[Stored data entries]
------------------------------

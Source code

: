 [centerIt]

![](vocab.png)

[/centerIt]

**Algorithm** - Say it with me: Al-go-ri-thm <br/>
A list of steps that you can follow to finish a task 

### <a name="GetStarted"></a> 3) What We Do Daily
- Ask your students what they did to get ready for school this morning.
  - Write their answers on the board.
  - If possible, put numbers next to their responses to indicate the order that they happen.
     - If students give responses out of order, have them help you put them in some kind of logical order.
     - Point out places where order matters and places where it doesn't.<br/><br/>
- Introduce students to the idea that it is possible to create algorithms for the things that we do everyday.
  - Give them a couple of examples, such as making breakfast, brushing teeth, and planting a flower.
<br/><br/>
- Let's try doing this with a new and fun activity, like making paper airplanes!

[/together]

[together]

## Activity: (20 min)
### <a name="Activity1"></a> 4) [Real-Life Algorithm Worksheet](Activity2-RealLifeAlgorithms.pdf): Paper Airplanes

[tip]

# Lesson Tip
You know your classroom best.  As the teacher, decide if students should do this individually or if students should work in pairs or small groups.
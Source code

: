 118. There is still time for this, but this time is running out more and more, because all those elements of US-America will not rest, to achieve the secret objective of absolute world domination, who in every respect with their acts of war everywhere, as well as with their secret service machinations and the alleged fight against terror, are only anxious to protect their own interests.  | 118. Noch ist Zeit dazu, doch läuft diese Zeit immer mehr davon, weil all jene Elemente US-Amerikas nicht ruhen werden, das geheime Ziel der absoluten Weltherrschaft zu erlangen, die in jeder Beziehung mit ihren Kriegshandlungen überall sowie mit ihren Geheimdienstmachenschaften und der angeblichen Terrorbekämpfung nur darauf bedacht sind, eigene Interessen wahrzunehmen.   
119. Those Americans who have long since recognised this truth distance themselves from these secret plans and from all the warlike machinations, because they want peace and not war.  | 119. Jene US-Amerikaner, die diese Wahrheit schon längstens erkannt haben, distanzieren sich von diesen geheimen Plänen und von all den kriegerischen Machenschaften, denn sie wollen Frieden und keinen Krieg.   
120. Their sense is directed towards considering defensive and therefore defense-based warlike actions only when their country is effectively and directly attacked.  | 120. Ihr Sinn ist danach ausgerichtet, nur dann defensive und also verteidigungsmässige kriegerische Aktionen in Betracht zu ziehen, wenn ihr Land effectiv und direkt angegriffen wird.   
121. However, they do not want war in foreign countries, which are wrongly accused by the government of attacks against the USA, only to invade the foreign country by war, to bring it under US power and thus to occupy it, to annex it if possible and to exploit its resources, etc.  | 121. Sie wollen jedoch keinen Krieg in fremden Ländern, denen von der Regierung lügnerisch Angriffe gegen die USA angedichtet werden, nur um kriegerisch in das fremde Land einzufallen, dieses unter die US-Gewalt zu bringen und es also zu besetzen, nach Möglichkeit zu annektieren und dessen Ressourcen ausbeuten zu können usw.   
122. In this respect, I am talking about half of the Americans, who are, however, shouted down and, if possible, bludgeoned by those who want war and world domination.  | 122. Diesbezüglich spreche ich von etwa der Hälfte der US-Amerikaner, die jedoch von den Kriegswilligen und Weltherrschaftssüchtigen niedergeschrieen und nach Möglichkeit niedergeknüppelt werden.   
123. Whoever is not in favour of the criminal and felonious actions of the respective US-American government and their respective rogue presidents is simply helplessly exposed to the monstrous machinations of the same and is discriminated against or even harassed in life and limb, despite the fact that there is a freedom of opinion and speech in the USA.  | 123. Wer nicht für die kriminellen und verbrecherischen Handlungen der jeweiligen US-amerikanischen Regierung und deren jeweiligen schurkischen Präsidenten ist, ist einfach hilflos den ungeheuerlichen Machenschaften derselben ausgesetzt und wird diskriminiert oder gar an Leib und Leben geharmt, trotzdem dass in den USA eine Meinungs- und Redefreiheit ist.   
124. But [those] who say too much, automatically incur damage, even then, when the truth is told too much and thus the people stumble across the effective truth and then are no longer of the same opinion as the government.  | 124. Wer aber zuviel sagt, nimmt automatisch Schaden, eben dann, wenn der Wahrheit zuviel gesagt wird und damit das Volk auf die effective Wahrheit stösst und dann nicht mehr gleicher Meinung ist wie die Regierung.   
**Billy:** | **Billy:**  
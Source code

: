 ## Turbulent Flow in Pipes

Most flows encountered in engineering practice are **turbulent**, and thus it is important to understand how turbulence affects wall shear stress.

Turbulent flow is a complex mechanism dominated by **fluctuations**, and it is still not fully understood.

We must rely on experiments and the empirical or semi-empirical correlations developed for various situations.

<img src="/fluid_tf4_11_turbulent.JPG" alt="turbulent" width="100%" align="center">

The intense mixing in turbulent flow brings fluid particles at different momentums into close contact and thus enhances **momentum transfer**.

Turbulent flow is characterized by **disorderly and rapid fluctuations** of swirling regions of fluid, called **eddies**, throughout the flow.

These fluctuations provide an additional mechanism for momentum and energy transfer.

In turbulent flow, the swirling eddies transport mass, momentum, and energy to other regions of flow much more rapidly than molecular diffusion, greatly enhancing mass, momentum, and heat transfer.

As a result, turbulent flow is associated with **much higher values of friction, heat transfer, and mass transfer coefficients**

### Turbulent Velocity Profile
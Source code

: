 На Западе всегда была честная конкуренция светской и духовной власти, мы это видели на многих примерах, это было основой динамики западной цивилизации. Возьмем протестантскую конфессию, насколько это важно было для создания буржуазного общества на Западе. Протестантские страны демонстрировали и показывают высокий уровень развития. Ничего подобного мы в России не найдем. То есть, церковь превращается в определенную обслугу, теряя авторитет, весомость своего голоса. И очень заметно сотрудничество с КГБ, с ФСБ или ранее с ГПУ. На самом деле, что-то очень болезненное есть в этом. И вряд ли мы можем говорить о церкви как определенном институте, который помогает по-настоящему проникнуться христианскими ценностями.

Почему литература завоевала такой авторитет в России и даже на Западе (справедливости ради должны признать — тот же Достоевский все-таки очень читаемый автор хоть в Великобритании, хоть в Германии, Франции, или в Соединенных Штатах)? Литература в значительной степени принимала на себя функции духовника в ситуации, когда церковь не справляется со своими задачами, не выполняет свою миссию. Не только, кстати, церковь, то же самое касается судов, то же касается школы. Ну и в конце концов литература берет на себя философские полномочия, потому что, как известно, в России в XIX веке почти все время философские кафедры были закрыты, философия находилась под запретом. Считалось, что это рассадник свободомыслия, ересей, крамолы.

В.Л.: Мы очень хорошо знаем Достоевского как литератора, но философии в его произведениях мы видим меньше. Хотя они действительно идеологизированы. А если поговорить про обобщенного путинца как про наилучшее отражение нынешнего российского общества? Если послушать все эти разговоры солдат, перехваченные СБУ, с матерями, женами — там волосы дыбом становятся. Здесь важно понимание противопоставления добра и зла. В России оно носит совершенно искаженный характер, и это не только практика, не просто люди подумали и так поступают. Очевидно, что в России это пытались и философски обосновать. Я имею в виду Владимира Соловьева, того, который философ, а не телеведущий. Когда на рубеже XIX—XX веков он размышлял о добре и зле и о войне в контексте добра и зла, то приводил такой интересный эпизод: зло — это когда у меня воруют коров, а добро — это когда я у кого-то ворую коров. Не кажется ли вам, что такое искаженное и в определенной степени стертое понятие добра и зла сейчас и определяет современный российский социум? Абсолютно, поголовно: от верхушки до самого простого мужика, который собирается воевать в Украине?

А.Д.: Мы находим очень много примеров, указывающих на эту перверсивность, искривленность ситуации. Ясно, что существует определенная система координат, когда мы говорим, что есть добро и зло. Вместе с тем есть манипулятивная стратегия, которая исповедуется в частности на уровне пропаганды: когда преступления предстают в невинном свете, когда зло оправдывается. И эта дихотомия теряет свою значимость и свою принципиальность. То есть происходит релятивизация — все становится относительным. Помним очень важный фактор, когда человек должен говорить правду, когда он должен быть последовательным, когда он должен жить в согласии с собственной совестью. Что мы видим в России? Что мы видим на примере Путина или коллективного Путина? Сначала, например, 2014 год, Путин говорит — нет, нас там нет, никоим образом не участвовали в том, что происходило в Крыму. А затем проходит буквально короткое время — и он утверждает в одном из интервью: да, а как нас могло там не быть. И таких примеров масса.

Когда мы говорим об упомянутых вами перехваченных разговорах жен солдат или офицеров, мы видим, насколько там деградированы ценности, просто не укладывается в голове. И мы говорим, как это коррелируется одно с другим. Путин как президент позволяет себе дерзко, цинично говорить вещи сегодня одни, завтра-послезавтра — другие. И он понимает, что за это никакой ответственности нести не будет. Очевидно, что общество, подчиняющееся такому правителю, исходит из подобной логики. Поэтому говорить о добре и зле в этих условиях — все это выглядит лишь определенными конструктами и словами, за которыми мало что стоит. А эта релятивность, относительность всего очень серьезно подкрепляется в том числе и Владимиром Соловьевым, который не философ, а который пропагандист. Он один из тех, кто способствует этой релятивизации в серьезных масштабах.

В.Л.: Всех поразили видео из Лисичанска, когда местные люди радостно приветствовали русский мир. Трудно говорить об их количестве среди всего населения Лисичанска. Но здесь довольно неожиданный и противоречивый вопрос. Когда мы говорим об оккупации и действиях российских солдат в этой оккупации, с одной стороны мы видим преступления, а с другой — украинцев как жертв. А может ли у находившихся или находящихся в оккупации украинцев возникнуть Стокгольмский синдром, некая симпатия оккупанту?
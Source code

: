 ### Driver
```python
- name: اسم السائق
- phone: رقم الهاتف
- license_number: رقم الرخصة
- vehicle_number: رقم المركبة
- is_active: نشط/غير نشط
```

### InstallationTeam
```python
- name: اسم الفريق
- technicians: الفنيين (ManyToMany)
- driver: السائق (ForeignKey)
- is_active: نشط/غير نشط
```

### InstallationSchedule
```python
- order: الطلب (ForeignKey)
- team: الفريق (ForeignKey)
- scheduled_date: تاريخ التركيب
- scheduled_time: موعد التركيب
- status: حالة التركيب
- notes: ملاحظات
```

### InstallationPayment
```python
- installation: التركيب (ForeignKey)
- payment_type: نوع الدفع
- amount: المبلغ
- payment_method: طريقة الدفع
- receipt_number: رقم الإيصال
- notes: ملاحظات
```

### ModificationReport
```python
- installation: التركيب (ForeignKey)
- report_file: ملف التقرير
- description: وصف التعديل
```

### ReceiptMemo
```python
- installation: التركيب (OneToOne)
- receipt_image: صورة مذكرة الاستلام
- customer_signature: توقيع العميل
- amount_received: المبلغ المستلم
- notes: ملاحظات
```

------------------------------

Task directions - Determine how many lines of the entries contain the string "ForeignKey", and reply with nothing but the number.

Exercise solution - 5